This can be done by counting the odd rows containing 'Auto' and the even rows containing 'Productive'. The sequence ends at the MAX(ID) where State = 'Productive' and both counts equal half the running total row count.

Once you have that, you can partition the data into two parts at that point, performing a grouping and aggregation on the first part and then UNION ALL that with the unmodified second part.

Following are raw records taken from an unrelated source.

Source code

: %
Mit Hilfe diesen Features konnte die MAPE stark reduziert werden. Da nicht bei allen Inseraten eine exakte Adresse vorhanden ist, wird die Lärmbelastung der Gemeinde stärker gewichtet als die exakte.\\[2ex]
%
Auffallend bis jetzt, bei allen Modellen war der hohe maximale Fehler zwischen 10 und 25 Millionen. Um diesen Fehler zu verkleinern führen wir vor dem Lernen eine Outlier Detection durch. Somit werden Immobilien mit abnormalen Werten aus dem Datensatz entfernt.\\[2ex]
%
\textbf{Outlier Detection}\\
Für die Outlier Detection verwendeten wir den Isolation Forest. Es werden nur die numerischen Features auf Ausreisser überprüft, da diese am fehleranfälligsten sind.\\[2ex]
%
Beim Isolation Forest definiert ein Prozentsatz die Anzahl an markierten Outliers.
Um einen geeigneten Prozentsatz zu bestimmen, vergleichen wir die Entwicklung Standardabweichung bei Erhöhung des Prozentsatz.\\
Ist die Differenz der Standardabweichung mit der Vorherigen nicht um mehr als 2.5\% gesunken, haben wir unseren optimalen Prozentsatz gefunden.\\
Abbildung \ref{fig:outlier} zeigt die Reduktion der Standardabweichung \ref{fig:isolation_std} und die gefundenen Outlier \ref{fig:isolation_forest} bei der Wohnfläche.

The final step is define new ID values using ROW_NUMBER().

WITH Counts AS (
    SELECT
        *,
        COUNT(*) OVER(ORDER BY ID) AS TCount, -- Total running count
        COUNT(CASE WHEN ID % 2 = 1 AND State = 'Auto' THEN 1 END)
            OVER(ORDER BY ID) AS ACount,
        COUNT(CASE WHEN ID % 2 = 0 AND State = 'Productive' THEN 1 END)
            OVER(ORDER BY ID) AS PCount
    FROM Data
),
Cutoff AS (
    SELECT MAX(ID) AS ID
    FROM Counts
    WHERE State = 'Productive'
    AND ACount = TCount / 2
    AND PCount = TCount / 2
),
Combined AS (
    SELECT
        MIN(D.ID) AS OldID,
        MIN(Timestamp) AS Timestamp,
        SUM(Duration) AS Duration,
        State
    FROM Cutoff C
    JOIN Data D
        ON D.ID <= C.ID
    GROUP BY State

    UNION ALL

    SELECT D.ID AS OldId, Timestamp, Duration, State
    FROM Cutoff C
    JOIN Data D
        ON D.ID > C.ID
)
SELECT
    ROW_NUMBER() OVER(ORDER BY OldID) AS ID,
    Timestamp, Duration, State
FROM Combined
ORDER BY ID DESC

If the source ID values are not guaranteed to be sequential starting at 1, you can add an extra CTE at the start to number the source data.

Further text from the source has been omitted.